__ACTION ITEM__:
From the listing below, reproduce word for word the part that opens with the line containing "## Synapse configuration of the artifacts" and closes with the line containing "- 单元9：**实战**：房价趋势的关联因素分析"; reproduce nothing else.

__RECORDS PROVIDED__:
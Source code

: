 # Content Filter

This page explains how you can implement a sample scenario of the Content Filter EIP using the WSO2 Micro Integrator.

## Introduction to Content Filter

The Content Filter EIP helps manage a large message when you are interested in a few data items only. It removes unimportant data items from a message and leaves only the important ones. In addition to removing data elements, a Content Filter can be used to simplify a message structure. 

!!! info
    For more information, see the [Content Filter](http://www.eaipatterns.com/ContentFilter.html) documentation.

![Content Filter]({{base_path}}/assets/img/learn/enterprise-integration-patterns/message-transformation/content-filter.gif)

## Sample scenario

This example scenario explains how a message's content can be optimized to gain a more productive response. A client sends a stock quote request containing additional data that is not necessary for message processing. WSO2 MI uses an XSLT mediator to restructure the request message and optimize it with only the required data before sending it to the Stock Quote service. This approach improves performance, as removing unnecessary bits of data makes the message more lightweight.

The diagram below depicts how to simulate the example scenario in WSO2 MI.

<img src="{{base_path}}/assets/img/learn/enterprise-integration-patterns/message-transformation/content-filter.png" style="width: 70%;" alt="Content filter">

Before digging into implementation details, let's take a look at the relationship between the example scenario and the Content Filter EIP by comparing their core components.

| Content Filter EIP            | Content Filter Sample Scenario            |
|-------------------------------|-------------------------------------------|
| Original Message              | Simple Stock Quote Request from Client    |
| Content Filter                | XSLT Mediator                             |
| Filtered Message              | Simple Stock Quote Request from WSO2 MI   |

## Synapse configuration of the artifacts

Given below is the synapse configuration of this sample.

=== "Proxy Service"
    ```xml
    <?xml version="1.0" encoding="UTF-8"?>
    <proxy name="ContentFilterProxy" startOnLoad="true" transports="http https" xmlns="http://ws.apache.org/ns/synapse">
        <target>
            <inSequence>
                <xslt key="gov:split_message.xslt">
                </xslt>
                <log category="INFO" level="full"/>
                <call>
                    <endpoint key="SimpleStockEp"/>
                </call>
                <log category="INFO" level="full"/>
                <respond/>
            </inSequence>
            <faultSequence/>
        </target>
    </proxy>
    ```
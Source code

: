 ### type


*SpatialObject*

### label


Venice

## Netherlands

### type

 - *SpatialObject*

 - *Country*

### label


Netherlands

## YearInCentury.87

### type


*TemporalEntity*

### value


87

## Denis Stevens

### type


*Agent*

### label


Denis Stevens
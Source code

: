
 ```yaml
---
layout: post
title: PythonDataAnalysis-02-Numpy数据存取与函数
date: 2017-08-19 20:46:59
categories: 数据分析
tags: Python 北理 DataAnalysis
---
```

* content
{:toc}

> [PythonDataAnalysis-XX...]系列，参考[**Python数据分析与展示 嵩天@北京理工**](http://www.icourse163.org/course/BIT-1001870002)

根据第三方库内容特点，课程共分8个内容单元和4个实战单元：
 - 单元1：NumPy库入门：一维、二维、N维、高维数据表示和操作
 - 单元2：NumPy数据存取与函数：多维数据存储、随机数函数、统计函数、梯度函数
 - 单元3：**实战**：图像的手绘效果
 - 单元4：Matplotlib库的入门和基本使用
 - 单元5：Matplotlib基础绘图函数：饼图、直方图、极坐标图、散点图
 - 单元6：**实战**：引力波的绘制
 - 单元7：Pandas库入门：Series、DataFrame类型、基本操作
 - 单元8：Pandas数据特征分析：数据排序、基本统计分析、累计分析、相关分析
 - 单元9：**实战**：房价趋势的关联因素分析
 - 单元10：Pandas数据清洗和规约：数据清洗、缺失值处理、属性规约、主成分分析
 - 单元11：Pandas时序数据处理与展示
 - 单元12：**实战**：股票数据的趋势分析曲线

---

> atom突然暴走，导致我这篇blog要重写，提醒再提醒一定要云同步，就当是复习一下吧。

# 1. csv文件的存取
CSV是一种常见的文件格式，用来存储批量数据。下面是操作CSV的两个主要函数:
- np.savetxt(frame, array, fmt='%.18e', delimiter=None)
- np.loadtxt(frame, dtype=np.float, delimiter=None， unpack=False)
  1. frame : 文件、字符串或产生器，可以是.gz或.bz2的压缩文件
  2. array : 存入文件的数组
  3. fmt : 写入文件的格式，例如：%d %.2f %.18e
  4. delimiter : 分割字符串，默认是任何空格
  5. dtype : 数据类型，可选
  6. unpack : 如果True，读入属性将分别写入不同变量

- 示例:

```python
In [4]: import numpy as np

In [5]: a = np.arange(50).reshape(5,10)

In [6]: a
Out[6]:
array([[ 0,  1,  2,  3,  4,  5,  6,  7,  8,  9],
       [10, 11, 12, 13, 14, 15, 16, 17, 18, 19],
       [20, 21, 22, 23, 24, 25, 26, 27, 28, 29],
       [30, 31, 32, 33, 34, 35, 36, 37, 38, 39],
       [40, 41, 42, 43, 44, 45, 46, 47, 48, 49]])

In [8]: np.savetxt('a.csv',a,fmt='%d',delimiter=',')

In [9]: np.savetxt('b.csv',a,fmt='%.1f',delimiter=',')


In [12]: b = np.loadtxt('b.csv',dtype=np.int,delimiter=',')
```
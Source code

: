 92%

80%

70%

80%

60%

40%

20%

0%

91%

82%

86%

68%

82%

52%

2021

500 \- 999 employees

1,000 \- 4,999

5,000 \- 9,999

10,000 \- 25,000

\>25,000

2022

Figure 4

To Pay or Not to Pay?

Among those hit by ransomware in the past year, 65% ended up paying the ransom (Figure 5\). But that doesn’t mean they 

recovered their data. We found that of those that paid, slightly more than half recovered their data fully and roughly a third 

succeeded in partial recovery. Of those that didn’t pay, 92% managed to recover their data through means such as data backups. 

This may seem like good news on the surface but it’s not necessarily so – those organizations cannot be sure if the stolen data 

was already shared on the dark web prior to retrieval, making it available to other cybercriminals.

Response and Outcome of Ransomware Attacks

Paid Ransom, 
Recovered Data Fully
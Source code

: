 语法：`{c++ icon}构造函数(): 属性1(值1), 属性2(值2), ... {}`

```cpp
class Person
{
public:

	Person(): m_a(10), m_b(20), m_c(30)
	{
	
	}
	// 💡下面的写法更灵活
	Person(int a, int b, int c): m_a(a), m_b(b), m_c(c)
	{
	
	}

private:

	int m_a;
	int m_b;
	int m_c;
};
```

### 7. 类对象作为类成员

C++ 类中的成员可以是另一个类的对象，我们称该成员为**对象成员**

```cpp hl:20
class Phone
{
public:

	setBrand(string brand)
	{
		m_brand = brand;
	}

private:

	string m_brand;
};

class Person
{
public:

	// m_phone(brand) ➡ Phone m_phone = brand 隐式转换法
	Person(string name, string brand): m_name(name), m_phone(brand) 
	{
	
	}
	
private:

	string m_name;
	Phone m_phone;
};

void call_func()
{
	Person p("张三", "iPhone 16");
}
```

__EXERCISE SOLUTION__:
## Synapse configuration of the artifacts

Given below is the synapse configuration of this sample.

=== "Proxy Service"
    ```xml
    <?xml version="1.0" encoding="UTF-8"?>
    <proxy name="ContentFilterProxy" startOnLoad="true" transports="http https" xmlns="http://ws.apache.org/ns/synapse">
        <target>
            <inSequence>
                <xslt key="gov:split_message.xslt">
                </xslt>
                <log category="INFO" level="full"/>
                <call>
                    <endpoint key="SimpleStockEp"/>
                </call>
                <log category="INFO" level="full"/>
                <respond/>
            </inSequence>
            <faultSequence/>
        </target>
    </proxy>
    ```
Source code

: ### type


*SpatialObject*

### label


Venice

## Netherlands

### type

 - *SpatialObject*

 - *Country*

### label


Netherlands

## YearInCentury.87

### type


*TemporalEntity*

### value


87

## Denis Stevens

### type


*Agent*

### label


Denis Stevens
Source code

:
 ```yaml
---
layout: post
title: PythonDataAnalysis-02-Numpy数据存取与函数
date: 2017-08-19 20:46:59
categories: 数据分析
tags: Python 北理 DataAnalysis
---
```

* content
{:toc}

> [PythonDataAnalysis-XX...]系列，参考[**Python数据分析与展示 嵩天@北京理工**](http://www.icourse163.org/course/BIT-1001870002)

根据第三方库内容特点，课程共分8个内容单元和4个实战单元：
 - 单元1：NumPy库入门：一维、二维、N维、高维数据表示和操作
 - 单元2：NumPy数据存取与函数：多维数据存储、随机数函数、统计函数、梯度函数
 - 单元3：**实战**：图像的手绘效果
 - 单元4：Matplotlib库的入门和基本使用
 - 单元5：Matplotlib基础绘图函数：饼图、直方图、极坐标图、散点图
 - 单元6：**实战**：引力波的绘制
 - 单元7：Pandas库入门：Series、DataFrame类型、基本操作
 - 单元8：Pandas数据特征分析：数据排序、基本统计分析、累计分析、相关分析
 - 单元9：**实战**：房价趋势的关联因素分析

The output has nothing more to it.